Brief: This exercise requires an exact output of the listing, images omitted.

Source data:
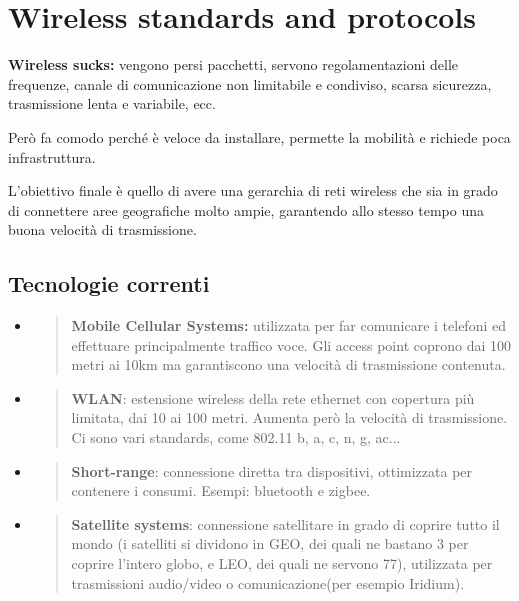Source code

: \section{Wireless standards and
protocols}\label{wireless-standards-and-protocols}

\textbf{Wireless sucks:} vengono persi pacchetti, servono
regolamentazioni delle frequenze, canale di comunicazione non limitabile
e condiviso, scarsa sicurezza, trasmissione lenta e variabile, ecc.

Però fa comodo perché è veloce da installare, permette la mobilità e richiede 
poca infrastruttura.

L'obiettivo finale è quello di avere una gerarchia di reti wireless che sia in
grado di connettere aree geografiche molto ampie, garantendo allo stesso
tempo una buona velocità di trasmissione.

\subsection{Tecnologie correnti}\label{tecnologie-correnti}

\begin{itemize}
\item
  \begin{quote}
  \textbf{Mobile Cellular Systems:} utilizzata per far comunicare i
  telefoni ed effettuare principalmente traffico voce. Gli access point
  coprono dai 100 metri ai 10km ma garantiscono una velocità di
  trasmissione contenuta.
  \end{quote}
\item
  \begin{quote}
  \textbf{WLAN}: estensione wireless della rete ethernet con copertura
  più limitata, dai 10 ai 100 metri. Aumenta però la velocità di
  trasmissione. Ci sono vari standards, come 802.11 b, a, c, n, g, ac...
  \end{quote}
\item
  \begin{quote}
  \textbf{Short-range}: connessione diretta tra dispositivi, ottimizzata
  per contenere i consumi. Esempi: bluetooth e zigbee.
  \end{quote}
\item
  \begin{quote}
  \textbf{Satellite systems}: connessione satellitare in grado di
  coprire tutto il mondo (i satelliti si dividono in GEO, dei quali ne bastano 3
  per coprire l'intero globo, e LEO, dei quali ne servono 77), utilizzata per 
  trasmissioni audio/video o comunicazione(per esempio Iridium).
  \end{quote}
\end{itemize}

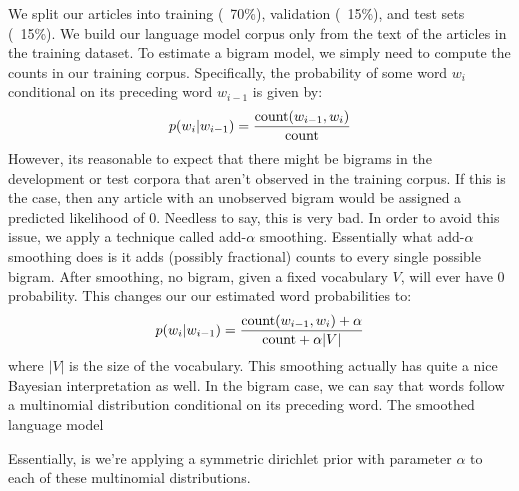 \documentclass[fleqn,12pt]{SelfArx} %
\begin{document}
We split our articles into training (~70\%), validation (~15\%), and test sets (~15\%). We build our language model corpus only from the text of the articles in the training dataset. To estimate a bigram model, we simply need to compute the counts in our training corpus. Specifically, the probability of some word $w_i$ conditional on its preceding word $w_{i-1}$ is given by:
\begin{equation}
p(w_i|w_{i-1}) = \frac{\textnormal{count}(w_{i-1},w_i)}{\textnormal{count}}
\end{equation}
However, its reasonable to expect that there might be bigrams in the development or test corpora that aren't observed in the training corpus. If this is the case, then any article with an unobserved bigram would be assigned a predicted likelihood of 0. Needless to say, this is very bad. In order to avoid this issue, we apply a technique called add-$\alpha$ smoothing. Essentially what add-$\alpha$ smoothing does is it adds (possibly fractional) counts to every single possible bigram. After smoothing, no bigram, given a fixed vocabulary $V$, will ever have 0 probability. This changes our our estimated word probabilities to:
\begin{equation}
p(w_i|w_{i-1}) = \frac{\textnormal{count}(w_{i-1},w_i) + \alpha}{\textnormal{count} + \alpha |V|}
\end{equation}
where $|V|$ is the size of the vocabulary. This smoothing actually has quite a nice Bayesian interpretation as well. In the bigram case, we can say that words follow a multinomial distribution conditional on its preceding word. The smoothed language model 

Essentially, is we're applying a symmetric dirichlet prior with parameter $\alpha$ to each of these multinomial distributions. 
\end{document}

Solution:
Source code

: \section{Wireless standards and
protocols}\label{wireless-standards-and-protocols}

\textbf{Wireless sucks:} vengono persi pacchetti, servono
regolamentazioni delle frequenze, canale di comunicazione non limitabile
e condiviso, scarsa sicurezza, trasmissione lenta e variabile, ecc.

Però fa comodo perché è veloce da installare, permette la mobilità e richiede 
poca infrastruttura.

L'obiettivo finale è quello di avere una gerarchia di reti wireless che sia in
grado di connettere aree geografiche molto ampie, garantendo allo stesso
tempo una buona velocità di trasmissione.

\subsection{Tecnologie correnti}\label{tecnologie-correnti}

\begin{itemize}
\item
  \begin{quote}
  \textbf{Mobile Cellular Systems:} utilizzata per far comunicare i
  telefoni ed effettuare principalmente traffico voce. Gli access point
  coprono dai 100 metri ai 10km ma garantiscono una velocità di
  trasmissione contenuta.
  \end{quote}
\item
  \begin{quote}
  \textbf{WLAN}: estensione wireless della rete ethernet con copertura
  più limitata, dai 10 ai 100 metri. Aumenta però la velocità di
  trasmissione. Ci sono vari standards, come 802.11 b, a, c, n, g, ac...
  \end{quote}
\item
  \begin{quote}
  \textbf{Short-range}: connessione diretta tra dispositivi, ottimizzata
  per contenere i consumi. Esempi: bluetooth e zigbee.
  \end{quote}
\item
  \begin{quote}
  \textbf{Satellite systems}: connessione satellitare in grado di
  coprire tutto il mondo (i satelliti si dividono in GEO, dei quali ne bastano 3
  per coprire l'intero globo, e LEO, dei quali ne servono 77), utilizzata per 
  trasmissioni audio/video o comunicazione(per esempio Iridium).
  \end{quote}
\end{itemize}

 \documentclass[fleqn,12pt]{SelfArx} %
\begin{document}
We split our articles into training (~70\%), validation (~15\%), and test sets (~15\%). We build our language model corpus only from the text of the articles in the training dataset. To estimate a bigram model, we simply need to compute the counts in our training corpus. Specifically, the probability of some word $w_i$ conditional on its preceding word $w_{i-1}$ is given by:
\begin{equation}
p(w_i|w_{i-1}) = \frac{\textnormal{count}(w_{i-1},w_i)}{\textnormal{count}}
\end{equation}
However, its reasonable to expect that there might be bigrams in the development or test corpora that aren't observed in the training corpus. If this is the case, then any article with an unobserved bigram would be assigned a predicted likelihood of 0. Needless to say, this is very bad. In order to avoid this issue, we apply a technique called add-$\alpha$ smoothing. Essentially what add-$\alpha$ smoothing does is it adds (possibly fractional) counts to every single possible bigram. After smoothing, no bigram, given a fixed vocabulary $V$, will ever have 0 probability. This changes our our estimated word probabilities to:
\begin{equation}
p(w_i|w_{i-1}) = \frac{\textnormal{count}(w_{i-1},w_i) + \alpha}{\textnormal{count} + \alpha |V|}
\end{equation}
where $|V|$ is the size of the vocabulary. This smoothing actually has quite a nice Bayesian interpretation as well. In the bigram case, we can say that words follow a multinomial distribution conditional on its preceding word. The smoothed language model 

Essentially, is we're applying a symmetric dirichlet prior with parameter $\alpha$ to each of these multinomial distributions. 
\end{document}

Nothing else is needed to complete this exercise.